_Information given_.
+ + + + +
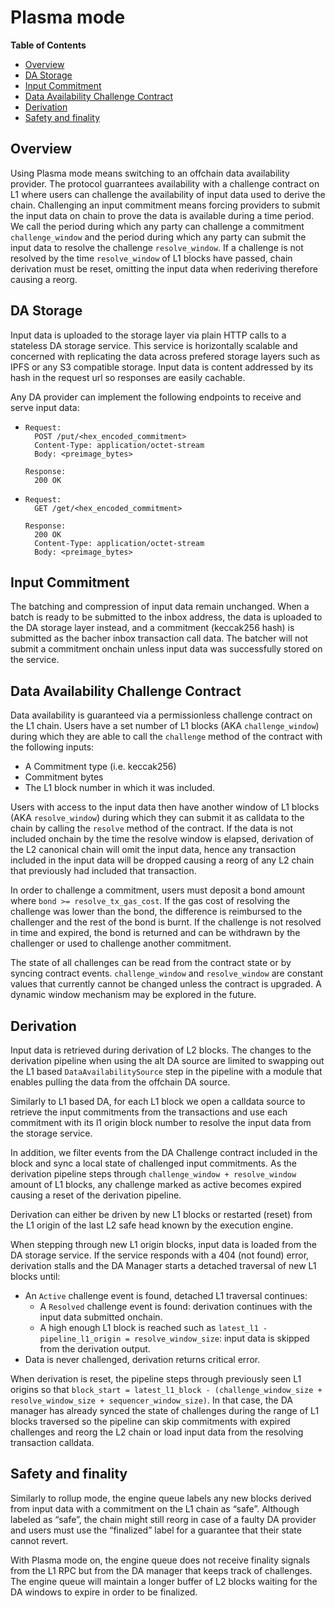 # Plasma mode

<!-- START doctoc generated TOC please keep comment here to allow auto update -->
<!-- DON'T EDIT THIS SECTION, INSTEAD RE-RUN doctoc TO UPDATE -->
**Table of Contents**

- [Overview](#overview)
- [DA Storage](#da-storage)
- [Input Commitment](#input-commitment)
- [Data Availability Challenge Contract](#data-availability-challenge-contract)
- [Derivation](#derivation)
- [Safety and finality](#safety-and-finality)

<!-- END doctoc generated TOC please keep comment here to allow auto update -->

## Overview

Using Plasma mode means switching to an offchain data availability provider.
The protocol guarrantees availability with a challenge contract on L1 where users
can challenge the availability of input data used to derive the chain.
Challenging an input commitment means forcing providers to submit the input data on chain
to prove the data is available during a time period. We call the period during which any party
can challenge a commitment `challenge_window` and the period during which any party
can submit the input data to resolve the challenge `resolve_window`.
If a challenge is not resolved by the time `resolve_window` of L1 blocks have passed,
chain derivation must be reset, omitting the input data when rederiving therefore causing a reorg.

## DA Storage

Input data is uploaded to the storage layer via plain HTTP calls to a stateless DA storage service.
This service is horizontally scalable and concerned with replicating the data across prefered storage layers
such as IPFS or any S3 compatible storage. Input data is content addressed by its hash in the request url
so responses are easily cachable.

Any DA provider can implement the following endpoints to receive and serve input data:

- ```
  Request:
    POST /put/<hex_encoded_commitment>
    Content-Type: application/octet-stream
    Body: <preimage_bytes>
  
  Response:
    200 OK
  ```

- ```
  Request:
    GET /get/<hex_encoded_commitment>
  
  Response:
    200 OK
    Content-Type: application/octet-stream
    Body: <preimage_bytes>
  ```

## Input Commitment

The batching and compression of input data remain unchanged. When a batch is ready
to be submitted to the inbox address, the data is uploaded to the DA storage layer instead, and a
commitment (keccak256 hash) is submitted as the bacher inbox transaction call data.
The batcher will not submit a commitment onchain unless input data was successfully stored on the service.

## Data Availability Challenge Contract

Data availability is guaranteed via a permissionless challenge contract on the L1 chain.
Users have a set number of L1 blocks (AKA `challenge_window`) during which they are able to call
the `challenge` method of the contract with the following inputs:

- A Commitment type (i.e. keccak256)
- Commitment bytes
- The L1 block number in which it was included.

Users with access to the input data then have another window of L1 blocks (AKA `resolve_window`)
during which they can submit it as calldata to the chain by calling the `resolve` method of the contract.
If the data is not included onchain by the time the resolve window is elapsed, derivation of the L2 canonical chain
will omit the input data, hence any transaction included in the input data will be dropped
causing a reorg of any L2 chain that previously had included that transaction.

In order to challenge a commitment, users must deposit a bond amount where `bond >= resolve_tx_gas_cost`.
If the gas cost of resolving the challenge was lower than the bond, the difference is reimbursed to the challenger
and the rest of the bond is burnt. If the challenge is not resolved in time and expired,
the bond is returned and can be withdrawn by the challenger or used to challenge another commitment.

The state of all challenges can be read from the contract state or by syncing contract events.
`challenge_window` and `resolve_window` are constant values that currently cannot be changed
unless the contract is upgraded. A dynamic window mechanism may be explored in the future.

## Derivation

Input data is retrieved during derivation of L2 blocks. The changes to the derivation pipeline
when using the alt DA source are limited to swapping out the L1 based `DataAvailabilitySource` step
in the pipeline with a module that enables pulling the data from the offchain DA source.

Similarly to L1 based DA, for each L1 block we open a calldata source to retrieve the input commitments
from the transactions and use each commitment with its l1 origin block number to resolve
the input data from the storage service.

In addition, we filter events from the DA Challenge contract included in the block
and sync a local state of challenged input commitments. As the derivation pipeline steps through
`challenge_window + resolve_window` amount of L1 blocks, any challenge marked as active
becomes expired causing a reset of the derivation pipeline.

Derivation can either be driven by new L1 blocks or restarted (reset) from the L1 origin of the last
L2 safe head known by the execution engine.

When stepping through new L1 origin blocks, input data is loaded from the DA storage service.
If the service responds with a 404 (not found) error, derivation stalls and the DA Manager
starts a detached traversal of new L1 blocks until:

- An `Active` challenge event is found, detached L1 traversal continues:
  - A `Resolved` challenge event is found: derivation continues with the input data submitted onchain.
  - A high enough L1 block is reached such as `latest_l1 - pipeline_l1_origin = resolve_window_size`:
    input data is skipped from the derivation output.
- Data is never challenged, derivation returns critical error.

When derivation is reset, the pipeline steps through previously seen L1 origins so that
`block_start = latest_l1_block - (challenge_window_size + resolve_window_size + sequencer_window_size)`.
In that case, the DA manager has already synced the state of challenges during the range of L1 blocks traversed
so the pipeline can skip commitments with expired challenges and reorg the L2 chain
or load input data from the resolving transaction calldata.

## Safety and finality

Similarly to rollup mode, the engine queue labels any new blocks derived from input data with a commitment
on the L1 chain as “safe”. Although labeled as “safe”, the chain might still reorg in case of a faulty DA provider
and users must use the “finalized” label for a guarantee that their state cannot revert.

With Plasma mode on, the engine queue does not receive finality signals from the L1 RPC
but from the DA manager that keeps track of challenges. The engine queue will maintain a longer buffer
of L2 blocks waiting for the DA windows to expire in order to be finalized.
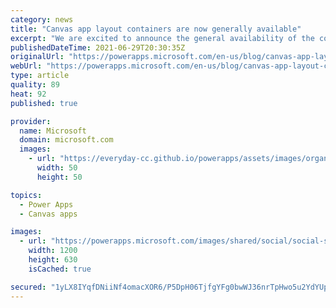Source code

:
 ```yaml
---
category: news
title: "Canvas app layout containers are now generally available"
excerpt: "We are excited to announce the general availability of the container, horizontal container and vertical container layout controls in canvas apps! These controls help you automatically reflow and resize controls within them to enable easy, no expression layouts in canvas apps."
publishedDateTime: 2021-06-29T20:30:35Z
originalUrl: "https://powerapps.microsoft.com/en-us/blog/canvas-app-layout-containers-are-now-generally-available/"
webUrl: "https://powerapps.microsoft.com/en-us/blog/canvas-app-layout-containers-are-now-generally-available/"
type: article
quality: 89
heat: 92
published: true

provider:
  name: Microsoft
  domain: microsoft.com
  images:
    - url: "https://everyday-cc.github.io/powerapps/assets/images/organizations/microsoft.com-50x50.jpg"
      width: 50
      height: 50

topics:
  - Power Apps
  - Canvas apps

images:
  - url: "https://powerapps.microsoft.com/images/shared/social/social-share-post-ignite.png"
    width: 1200
    height: 630
    isCached: true

secured: "1yLX8IYqfDNiiNf4omacXOR6/P5DpH06TjfgYFg0bwWJ36nrTpHwo5u2YdYUp/zuukStuVq/B/K7esFMhR01gVezE0V59aS/YsZx++2/LX1VhrIV80UsEcefBBHLfTGC3vmSrAKtTmSsTOsMf+DZiFx7tTScBELVl1fD+Y3lsxCTbah8cuOjZZ2nRvHaHK+qwII28DRlY7/N26D4ZmsnqFB5mn+QzJprKlWFt3ngYNHxEiowLOz9tkYmzWvYFJG3PuUjQKC/JBix0b6n2YX1hNJpYh7f5eNX4zckCZ0juwuSF9PdLyEAgWIRXUhAD7KldsRqZVemQrrVGEKpdqhjQv8cpfoknIRUPZIWuImnoa4=;vVuUMpCTamyobPKZKZKw2A=="
---
```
+ + + + +
_Problem details_.
Work out how many lines of the listing above include the word "error". Report only the number.

_Result of this exercise_.
2